Loin de Paris
Nous parlons du sommeil, de
l'insomnie, de la difficulté de vivre seul. - "Quand vous êtes déprimée,
qu'est-ce que vous faites? Vous prenez un larmaton, vous buvez, vous fumez de
l'herbe?" La jeune femme aux cheveux courts me répond avec une douce franchise,
sans baisser ses yeux clairs: - "Non, je ne fume presque plus, ni joints ni
cigarettes, et seule je ne bois pas. Mais s'il arrive que l'angoisse me prenne
à la gorge, qu'elle me paralyse, je prends un volatyl. Ça n'a aucun intérêt, de
souffrir." Je fais une grimace
sceptique: il y a peut-être des cas où souffrir est le prix à payer pour un
progrès. (Larmaton et volatyl sont des noms fictifs d'anxiolytiques et
d'anti-dépresseurs, que j'emprunte au livre de Clément Rosset, Route de
nuit, épisodes cliniques, Gallimard 1999).
Nous
sommes dans un café confortable en face de la gare de Genève-Cornavin. Elle dit
aussi qu'elle a envie d'accepter la proposition qu'on lui a faite, d'enseigner
à la prison de Genève. Je l'y encourage. - "Vous verrez, les portes, les
clefs, les murs, voir des hommes qui vous regardent arriver puis repartir
libre, c'est réel. Presque trop réel même." Elle: -"C'est vrai, j'ai
besoin de choses réelles, de réel." Ensuite nous descendons vers le lac,
vers le Rhône, ses eaux vertes et puissantes.
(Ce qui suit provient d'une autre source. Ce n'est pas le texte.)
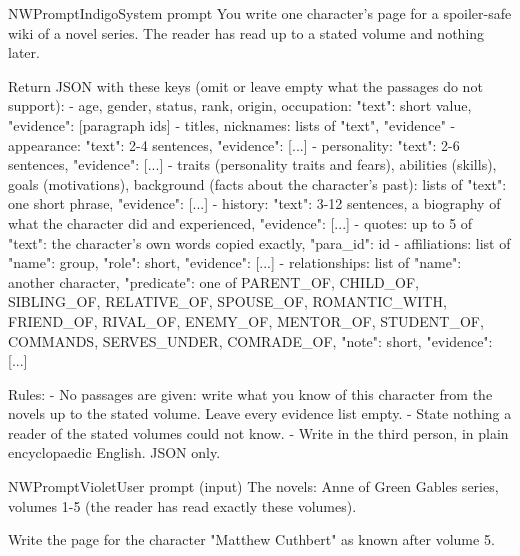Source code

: \begin{nwprompt}{NWPromptIndigo}{System prompt}
You write one character's page for a spoiler-safe wiki of a novel series. The reader has
read up to a stated volume and nothing later.

Return JSON with these keys (omit or leave empty what the passages do not support):
- age, gender, status, rank, origin, occupation: {"text": short value, "evidence": [paragraph ids]}
- titles, nicknames: lists of {"text", "evidence"}
- appearance: {"text": 2-4 sentences, "evidence": [...]}
- personality: {"text": 2-6 sentences, "evidence": [...]}
- traits (personality traits and fears), abilities (skills), goals (motivations),
  background (facts about the character's past): lists of {"text": one short phrase, "evidence": [...]}
- history: {"text": 3-12 sentences, a biography of what the character did and experienced, "evidence": [...]}
- quotes: up to 5 of {"text": the character's own words copied exactly, "para_id": id}
- affiliations: list of {"name": group, "role": short, "evidence": [...]}
- relationships: list of {"name": another character, "predicate": one of PARENT_OF, CHILD_OF, SIBLING_OF, RELATIVE_OF, SPOUSE_OF, ROMANTIC_WITH, FRIEND_OF, RIVAL_OF, ENEMY_OF, MENTOR_OF, STUDENT_OF, COMMANDS, SERVES_UNDER, COMRADE_OF, "note": short, "evidence": [...]}

Rules:
- No passages are given: write what you know of this character from the novels up to the stated
  volume. Leave every evidence list empty.
- State nothing a reader of the stated volumes could not know.
- Write in the third person, in plain encyclopaedic English. JSON only.
\end{nwprompt}

\begin{nwprompt}{NWPromptViolet}{User prompt (input)}
The novels: Anne of Green Gables series, volumes 1-5 (the reader has read exactly these volumes).

Write the page for the character "Matthew Cuthbert" as known after volume 5.
\end{nwprompt}

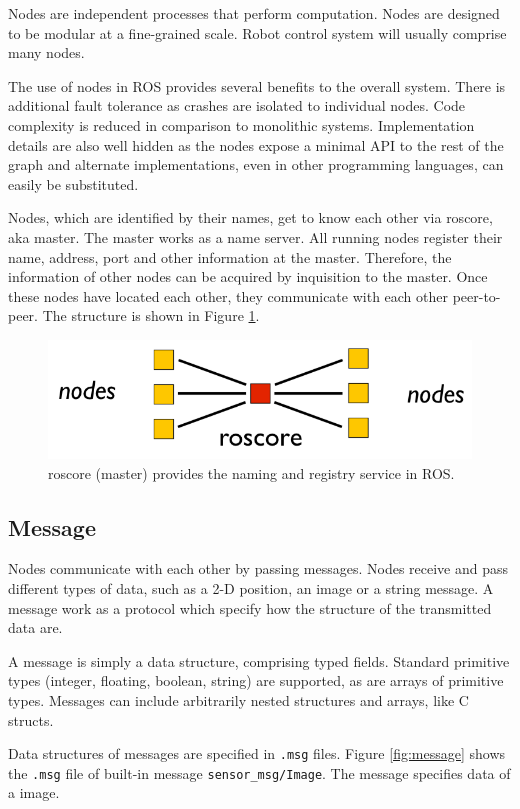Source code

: \documentclass[a4paper, 10pt, conference]{ieeeconf}       %
\begin{document}
Nodes are independent processes that perform computation. Nodes are designed to be modular at a fine-grained scale. Robot control system will usually comprise many nodes.

The use of nodes in ROS provides several benefits to the overall system. There is additional fault tolerance as crashes are isolated to individual nodes. Code complexity is reduced in comparison to monolithic systems. Implementation details are also well hidden as the nodes expose a minimal API to the rest of the graph and alternate implementations, even in other programming languages, can easily be substituted. 

Nodes, which are identified by their names, get to know each other via roscore, aka master. The master works as a name server. All running nodes register their name, address, port and other information at the master. Therefore, the information of other nodes can be acquired by inquisition to the master. Once these nodes have located each other, they communicate with each other peer-to-peer. The structure is shown in Figure \ref{fig:master}.

\begin{figure}[htpb]
  \centering
  \includegraphics[width=.4\textwidth]{nodes}
  \caption{roscore (master) provides the naming and registry service in ROS.}
  \label{fig:master}
\end{figure}

\subsection{Message}

Nodes communicate with each other by passing messages. Nodes receive and pass different types of data, such as a 2-D position, an image or a string message. A message work as a protocol which specify how the structure of the transmitted data are.

A message is simply a data structure, comprising typed fields. Standard primitive types (integer, floating, boolean, string) are supported, as are arrays of primitive types. Messages can include arbitrarily nested structures and arrays, like C structs.

Data structures of messages are specified in \texttt{.msg} files. Figure \ref{fig:message} shows the \texttt{.msg} file of built-in message \texttt{sensor\_msg/Image}. The message specifies data of a image.
\end{document}
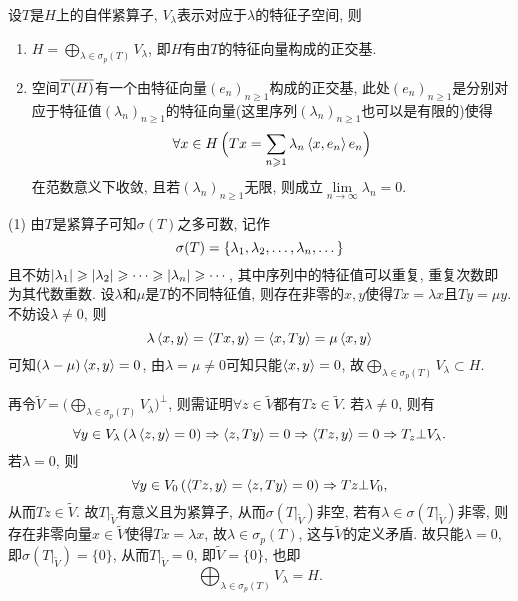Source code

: 	\begin{Theorem}[自伴紧算子的谱分解]\label{thm:自伴紧算子的谱分解}
	设$ T $是$ H $上的自伴紧算子, $ V_\lambda $表示对应于$ \lambda $的特征子空间, 则
	\begin{enumerate}[(1)]
	\item $ H=\bigoplus\limits_{\lambda\in\sigma_p(T)}V_\lambda $, 即$ H $有由$ T $的特征向量构成的正交基.
	\item 空间$ \baro{T(H)} $有一个由特征向量$ (e_n)_{n\geqslant 1} $构成的正交基, 此处$ (e_n)_{n\geqslant 1} $是分别对应于特征值$ (\lambda_n)_{n\geqslant 1} $的特征向量(这里序列$ (\lambda_n)_{n\geqslant 1} $也可以是有限的)使得
	\[
	\forall x\in H\,\Big(Tx=\sum_{n\geqslant 1}\lambda_n\lrangle{x,e_n}e_n\Big)
	\]
	在范数意义下收敛, 且若$ (\lambda_n)_{n\geqslant 1} $无限, 则成立$ \lim\limits_{n\to\infty}\lambda_n=0 $.
	\end{enumerate}
	\end{Theorem}
	\begin{Proof}
	(1) 由$ T $是紧算子可知$ \sigma(T) $之多可数, 记作
	\[
	\sigma(T)=\{ \seq{\lambda},\dots \}
	\]
	且不妨$ \abs{\lambda_1}\geqslant\abs{\lambda_2}\geqslant\cdots\geqslant\abs{\lambda_n}\geqslant\cdots $, 其中序列中的特征值可以重复, 重复次数即为其代数重数. 设$ \lambda $和$ \mu $是$ T $的不同特征值, 则存在非零的$ x,y $使得$ Tx=\lambda x $且$ Ty=\mu y $. 不妨设$ \lambda\ne 0 $, 则
	\[
	\lambda\lrangle{x,y}=\lrangle{Tx,y}=\lrangle{x,Ty}=\mu\lrangle{x,y}
	\]
	可知$ (\lambda-\mu)\lrangle{x,y}=0 $, 由$ \lambda=\mu\ne0 $可知只能$ \lrangle{x,y}=0 $, 故$ \bigoplus\limits_{\lambda\in\sigma_p(T)}V_\lambda\subset H $.
	
	再令$ \tilde{V}=\Big(\bigoplus\limits_{\lambda\in\sigma_p(T)}V_\lambda\Big)^\bot $, 则需证明$ \forall z\in\tilde{V} $都有$ Tz\in\tilde{V} $. 若$ \lambda\ne 0 $, 则有
	\[
	\forall y\in V_\lambda\,(\lambda\lrangle{z,y}=0)\Rightarrow\lrangle{z,Ty}=0\Rightarrow\lrangle{Tz,y}=0\Rightarrow T_z\bot V_\lambda.
	\]
	若$ \lambda=0 $, 则
	\[
	\forall y\in V_0\,(\lrangle{Tz,y}=\lrangle{z,Ty}=0)\Rightarrow Tz\bot V_0,
	\]
	从而$ Tz\in\tilde{V} $. 故$ T|_{\tilde V} $有意义且为紧算子, 从而$ \sigma(T|_{\tilde V}) $非空, 若有$ \lambda\in\sigma(T|_{\tilde V}) $非零, 则存在非零向量$ x\in\tilde{V} $使得$ Tx=\lambda x $, 故$ \lambda\in\sigma_p(T) $, 这与$ \tilde{V} $的定义矛盾. 故只能$ \lambda=0 $, 即$ \sigma(T|_{\tilde{V}})=\{0\} $, 从而$ T|_{\tilde V}=0 $, 即$ \tilde{V}=\{0\} $, 也即
	\[
	\bigoplus_{\lambda\in\sigma_p(T)}V_\lambda=H.
	\]
	\end{Proof}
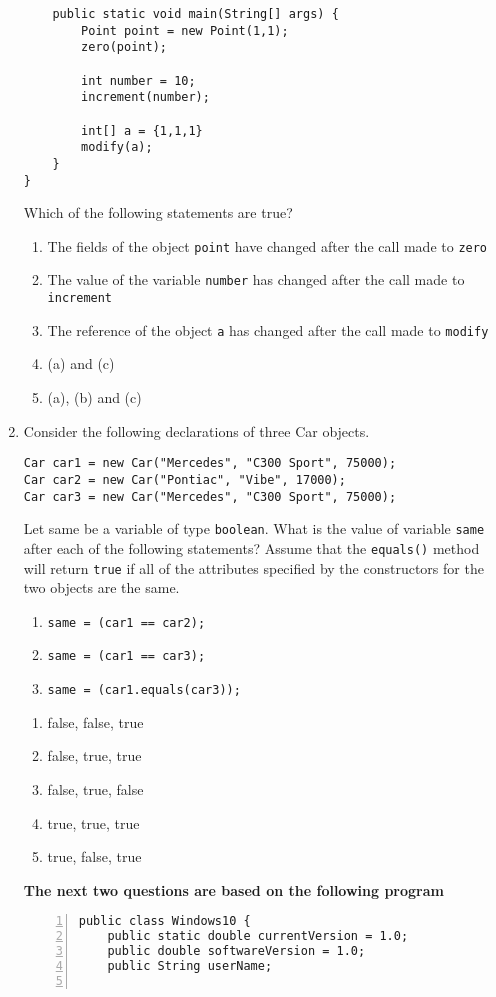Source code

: \documentclass[CS180-S16-FinalExam.tex]{subfiles}
\begin{document}
\begin{enumerate}
\begin{lstlisting}
    public static void main(String[] args) {
		Point point = new Point(1,1);
        zero(point); 
        
        int number = 10;
        increment(number);
        
        int[] a = {1,1,1}
        modify(a);
    }
}
\end{lstlisting}

Which of the following statements are true?
\begin{enumerate}
\item The fields of the object \texttt{point} have changed after the call made to \texttt{zero} \ifdraft \Ans \fi
\item The value of the variable \texttt{number} has changed after the call made to \texttt{increment}
\item The reference of the object \texttt{a} has changed after the call made to \texttt{modify}
\item (a) and (c)
\item (a), (b) and (c)
\end{enumerate}
\clearpage
\item Consider the following declarations of three Car objects.
\begin{lstlisting}
Car car1 = new Car("Mercedes", "C300 Sport", 75000);
Car car2 = new Car("Pontiac", "Vibe", 17000);
Car car3 = new Car("Mercedes", "C300 Sport", 75000);
\end{lstlisting}
Let same be a variable of type \texttt{boolean}. What is the value of variable \texttt{same} after each of the following statements? Assume that the \texttt{equals()} method will return \texttt{true} if all of the attributes specified by the constructors for the two objects are the same.
\begin{enumerate}[i]
\item \texttt{same = (car1 == car2);}
\item \texttt{same = (car1 == car3);}
\item \texttt{same = (car1.equals(car3));}
\end{enumerate}
\begin{enumerate}
\item false, false, true  \ifdraft \Ans \fi
\item false, true, true
\item false, true, false
\item true, true, true
\item true, false, true
\end{enumerate}
\clearpage
\textbf{The next two questions are based on the following program}
\begin{lstlisting}[numbers=left]
public class Windows10 {
	public static double currentVersion = 1.0;
    public double softwareVersion = 1.0;
    public String userName;
    

\end{lstlisting}
\end{enumerate}
\end{document}
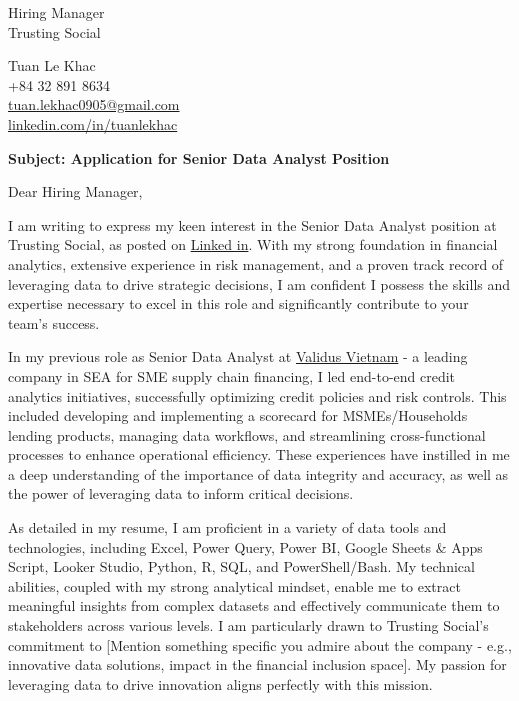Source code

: \documentclass[11pt, letterpaper]{article}
\begin{document}
\thispagestyle{empty}

\noindent
\parbox[t]{0.45\textwidth}{\begin{flushleft}
Hiring Manager \\
Trusting Social
\end{flushleft}}
\hfill
\parbox[t]{0.45\textwidth}{\begin{flushright}
Tuan Le Khac \\
+84 32 891 8634 \\
\href{mailto:tuan.lekhac0905@gmail.com}{tuan.lekhac0905@gmail.com} \\
\href{https://linkedin.com/in/tuanlekhac}{linkedin.com/in/tuanlekhac}
\end{flushright}}


\noindent
\textbf{Subject: Application for Senior Data Analyst Position}

\vspace{0.2in}

Dear Hiring Manager,

\vspace{0.1in}
I am writing to express my keen interest in the Senior Data Analyst position at Trusting Social, as posted on \href{https://www.linkedin.com/jobs/view/4107882329}{Linked in}. With my strong foundation in financial analytics, extensive experience in risk management, and a proven track record of leveraging data to drive strategic decisions, I am confident I possess the skills and expertise necessary to excel in this role and significantly contribute to your team's success.

\vspace{0.1in}

In my previous role as Senior Data Analyst at \href{https://validus.vn/en/about-validus/}{Validus Vietnam} - a leading company in SEA for SME supply chain financing, I led end-to-end credit analytics initiatives, successfully optimizing credit policies and risk controls. This included developing and implementing a scorecard for MSMEs/Households lending products, managing data workflows, and streamlining cross-functional processes to enhance operational efficiency. These experiences have instilled in me a deep understanding of the importance of data integrity and accuracy, as well as the power of leveraging data to inform critical decisions.

\vspace{0.1in}

As detailed in my resume, I am proficient in a variety of data tools and technologies, including Excel, Power Query, Power BI, Google Sheets \& Apps Script, Looker Studio, Python, R, SQL, and PowerShell/Bash. My technical abilities, coupled with my strong analytical mindset, enable me to extract meaningful insights from complex datasets and effectively communicate them to stakeholders across various levels. I am particularly drawn to Trusting Social's commitment to [Mention something specific you admire about the company - e.g., innovative data solutions, impact in the financial inclusion space]. My passion for leveraging data to drive innovation aligns perfectly with this mission.
\end{document}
Elle me tient compagnie en
attendant l'heure de la conférence. Sur
la base de lectures partagées, nous avons de quoi parler. La conversation est intime, sans gêne, mue
par une sorte de paisible et prudente curiosité mutuelle.
Après
la conférence, les étudiants sortent lentement de la salle, en jetant vers moi
des regards de côté. Une étudiante plus hardie, à l'accent sud-américain,
m'aborde, s'assied au coin de la grande table, dit ce qu'elle n'avait pas osé demander
au moment officiel des questions: si l'on peut comparer la façon dont Kafka
donne à des animaux (chien, singe, souris, insecte, rongeur) parole et surtout
pensée, et le renversement analogue qu'opère Cortazár dans certains de ses contes
(l'axolotl)? D'autres étudiants s'approchent, avec une curiosité animale et amicale,
pour attraper une miette, capter un regard, pour être vus et entendus. Dans le
couloir presque vide, on piétine à regret, on lance quelques dernières phrases
que menace déjà l'obscurité de la nuit, de l'amère séparation.
Le
lendemain matin, de la chambre d'hôtel luxueuse et d'autant plus solitaire, je
regarde les lumières de la ville, de la gare, surtout les lumières rouges: feux
arrière des voitures et des autobus, signaux aux carrefours, enseignes. Un
rouge amical, encourageant. Peu à peu le jour se lève sur la ville active et
ordonnée, laissant apparaître la montagne couverte de neige qui la domine.
Dans
le train, ce sont les aspects de la neige qui captent mon regard. Un voyage,
c'est aussi un voyage dans les pensées et les sensations que le mouvement
disperse, comme le vent fait voler les papiers de part et d'autre de la voie. Les
champs sont saupoudrés d'une pellicule qui ne cache rien, renforce seulement
les contrastes, mettant en valeur le brun de la terre ou des arbres nus, un
reste de vert végétal. Un cheval, la tête penchée et comme attentive, broute un
rond d'herbe que la chaleur de ses naseaux a dégagé. La terre se vallonne au
passage, dans un mouvement merveilleux, interrompu, suspendu, trop lent pour
qu'on le surprenne. Sur un coteau, des ceps de vignes nus sous la neige
méditent leur vin (le "fendant"). A un arrêt du train, chaque flocon laisse
voir qu'il met du temps à tomber, change plusieurs fois de direction, avant de
finalement se poser. D'autres, pris dans un courant d'air, avancent
horizontalement, comme des planeurs, leur pesanteur annulée ou allégée. A
l'arrière-plan des roches pointent vers
le ciel, comme les dents de la terre.